With the growth of Ethereum in the last few years, we are actually seeing the problem of scalability in the Blockchain Trilemma. As more and more people use Ethereum, not only are we seeing slower speeds, but gas fees are also becoming more outrageous. Remember that every time you transact on any Ethereum DApp, you have to pay gas fees in ETH. For example, if you are trying to buy a NFT on OpenSea, you will likely be paying hundreds of dollars in gas fees for the transaction (whether it goes through or not). This is not scalable if you consider traditional transaction methods like credit cards only charge 1-2% in fees.
This high cost of transaction is what’s driving so many to other new blockchains looking for an alternative to Ethereum. For example, Solana promotes much faster transaction speeds and much lower cost, but of course, this means they are less decentralized (Blockchain Trilemma). At the end of the day, I do believe these blockchains will eventually co-exist with Ethereum, given there are functions which just makes more sense taking place outside of Ethereum.
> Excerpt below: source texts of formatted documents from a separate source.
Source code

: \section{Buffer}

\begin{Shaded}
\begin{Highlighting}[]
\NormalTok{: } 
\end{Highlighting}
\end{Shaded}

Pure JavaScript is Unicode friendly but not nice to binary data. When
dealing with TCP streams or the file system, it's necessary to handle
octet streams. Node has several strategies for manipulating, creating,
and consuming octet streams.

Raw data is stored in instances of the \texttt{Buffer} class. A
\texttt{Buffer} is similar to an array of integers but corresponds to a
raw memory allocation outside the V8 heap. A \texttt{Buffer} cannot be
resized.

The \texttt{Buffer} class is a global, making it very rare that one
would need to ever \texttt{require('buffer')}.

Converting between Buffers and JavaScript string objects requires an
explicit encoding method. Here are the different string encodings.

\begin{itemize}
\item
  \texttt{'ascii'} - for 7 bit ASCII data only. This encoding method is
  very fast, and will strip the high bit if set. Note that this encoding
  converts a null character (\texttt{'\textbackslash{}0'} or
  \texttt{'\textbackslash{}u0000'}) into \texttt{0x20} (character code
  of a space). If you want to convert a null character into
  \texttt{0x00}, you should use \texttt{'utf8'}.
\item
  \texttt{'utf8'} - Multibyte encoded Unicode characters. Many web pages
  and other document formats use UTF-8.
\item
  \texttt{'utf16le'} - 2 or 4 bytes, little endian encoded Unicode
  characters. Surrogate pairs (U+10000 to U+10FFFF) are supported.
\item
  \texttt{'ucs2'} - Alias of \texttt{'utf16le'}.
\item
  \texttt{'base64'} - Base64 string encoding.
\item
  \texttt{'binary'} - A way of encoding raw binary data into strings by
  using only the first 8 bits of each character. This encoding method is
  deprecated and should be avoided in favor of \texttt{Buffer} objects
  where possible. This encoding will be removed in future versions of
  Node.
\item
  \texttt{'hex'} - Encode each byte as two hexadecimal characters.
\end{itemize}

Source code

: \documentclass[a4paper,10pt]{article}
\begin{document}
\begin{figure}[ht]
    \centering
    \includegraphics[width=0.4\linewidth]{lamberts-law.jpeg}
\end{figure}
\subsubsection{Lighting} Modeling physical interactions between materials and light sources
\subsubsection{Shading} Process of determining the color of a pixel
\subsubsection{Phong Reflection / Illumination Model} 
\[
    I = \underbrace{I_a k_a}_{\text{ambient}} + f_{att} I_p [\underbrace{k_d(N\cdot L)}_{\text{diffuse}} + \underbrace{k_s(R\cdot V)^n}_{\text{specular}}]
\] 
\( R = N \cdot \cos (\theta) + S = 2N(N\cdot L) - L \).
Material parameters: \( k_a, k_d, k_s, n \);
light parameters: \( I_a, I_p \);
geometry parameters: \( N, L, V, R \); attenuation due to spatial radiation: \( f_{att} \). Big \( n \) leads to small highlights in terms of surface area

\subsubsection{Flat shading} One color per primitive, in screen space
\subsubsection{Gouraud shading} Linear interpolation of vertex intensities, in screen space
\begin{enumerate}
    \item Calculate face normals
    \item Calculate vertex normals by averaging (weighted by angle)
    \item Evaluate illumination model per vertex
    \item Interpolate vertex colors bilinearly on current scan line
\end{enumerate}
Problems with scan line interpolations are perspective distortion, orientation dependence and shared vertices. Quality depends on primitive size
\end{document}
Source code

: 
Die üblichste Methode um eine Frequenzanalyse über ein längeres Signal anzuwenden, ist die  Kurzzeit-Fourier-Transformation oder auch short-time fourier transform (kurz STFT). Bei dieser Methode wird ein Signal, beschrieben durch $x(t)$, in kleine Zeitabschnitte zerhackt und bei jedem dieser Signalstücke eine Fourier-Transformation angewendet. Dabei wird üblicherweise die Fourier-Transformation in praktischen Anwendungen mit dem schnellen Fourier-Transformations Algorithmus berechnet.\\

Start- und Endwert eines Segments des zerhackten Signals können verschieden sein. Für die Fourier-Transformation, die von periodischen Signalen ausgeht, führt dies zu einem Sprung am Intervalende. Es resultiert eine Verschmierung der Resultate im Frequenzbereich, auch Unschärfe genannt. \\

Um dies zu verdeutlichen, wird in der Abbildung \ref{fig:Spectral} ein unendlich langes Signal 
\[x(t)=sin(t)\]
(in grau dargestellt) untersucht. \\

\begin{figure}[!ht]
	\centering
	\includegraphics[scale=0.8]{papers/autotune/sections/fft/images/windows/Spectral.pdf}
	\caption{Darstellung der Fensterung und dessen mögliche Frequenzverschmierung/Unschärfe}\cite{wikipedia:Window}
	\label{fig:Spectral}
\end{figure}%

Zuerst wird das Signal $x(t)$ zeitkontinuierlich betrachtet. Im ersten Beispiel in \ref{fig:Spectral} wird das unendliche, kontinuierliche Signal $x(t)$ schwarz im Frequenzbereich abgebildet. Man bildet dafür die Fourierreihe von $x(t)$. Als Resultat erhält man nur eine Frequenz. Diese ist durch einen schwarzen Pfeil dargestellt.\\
But will they threaten Ethereum’s dominance? My view is I don’t think it matters how fast, how secure, or how decentralized a blockchain network is if Ethereum still has the most DApps and users because of their network effects.
ETH 2.0
The other answer to whether or not Ethereum could withstand competition comes from the development of ETH 2.0. Ethereum is not perfect, but luckily there is a group of core developers working on improving the blockchain and is in the process of deploying ETH 2.0 (hopefully some time next year). ETH 2.0 will solve many of the problems Ethereum 1.0 has today. I won’t go in depth into this but know that if ETH 2.0 is successfully deployed, it will enhance the speed, efficiency, and scalability of Ethereum while promoting a more sustainable way of verifying transactions (mining) through Proof of Stake.
The Metaverse
We mentioned earlier about the idea of the Metaverse. Facebook even changed their name to “Meta” to focus on this idea. Is the Metaverse really going to look identical to the movie Ready Player One? Unlikely, but we are still too far away to actually know. What we do know though is that crypto will be a key part in creating this Metaverse. Crypto enables more than just digital payments but a decentralized infrastructure that is the core of what Web 3.0 and the Metaverse will be about. And this decentralized infrastructure will most likely be built on top of Ethereum.
For many years, there have been talks about The Flippening. The scenario where Ethereum overtakes Bitcoin by market cap as the #1 cryptocurrency. With Bitcoin’s historical dominance, many believe the Flippening is purely a pipe dream by Ethereum supporters. But in a world where Ethereum successfully outlasts their blockchain competitors and become the underlying infrastructure of the Metaverse, what will the value of Ethereum be?
In my view, this is similar to asking the question of “what is the Internet worth?” in our era. Without the Internet, the millions of use cases and applications we see today would not have existed. Surely, the value of the Internet then must come from not only the Internet itself, but the billions of use cases and transactions happening on it every day. And so if you ask me the question of what the value of Ethereum is, I find it hard for anyone who really believes in the future of crypto and blockchain to be bearish on its potential.